§ YOUR OBJECTIVE
In the listing below, locate the line containing "other real-time features." and the line containing "## How can you help?". Output both of them and every line between, exactly as written, and nothing more.

§ RECORDS SHOWN
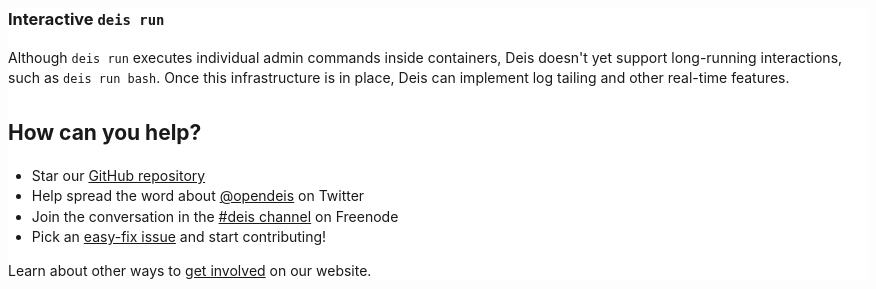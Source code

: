 ### Interactive `deis run`
Although `deis run` executes individual admin commands inside containers, Deis doesn't yet support long-running interactions, such as `deis run bash`. Once this infrastructure is in place, Deis can implement log tailing and other real-time features.

## How can you help?

* Star our [GitHub repository](https://github.com/opdemand/deis)
* Help spread the word about [@opendeis](http://twitter.com/opendeis) on Twitter
* Join the conversation in the [#deis channel](https://botbot.me/freenode/deis/) on Freenode
* Pick an [easy-fix issue](https://github.com/deis/deis/issues?labels=easy-fix&state=open) and start contributing!

Learn about other ways to [get involved](http://deis.io/get-involved/) on our website.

§ TASK RESPONSE
Although `deis run` executes individual admin commands inside containers, Deis doesn't yet support long-running interactions, such as `deis run bash`. Once this infrastructure is in place, Deis can implement log tailing and other real-time features.

## How can you help?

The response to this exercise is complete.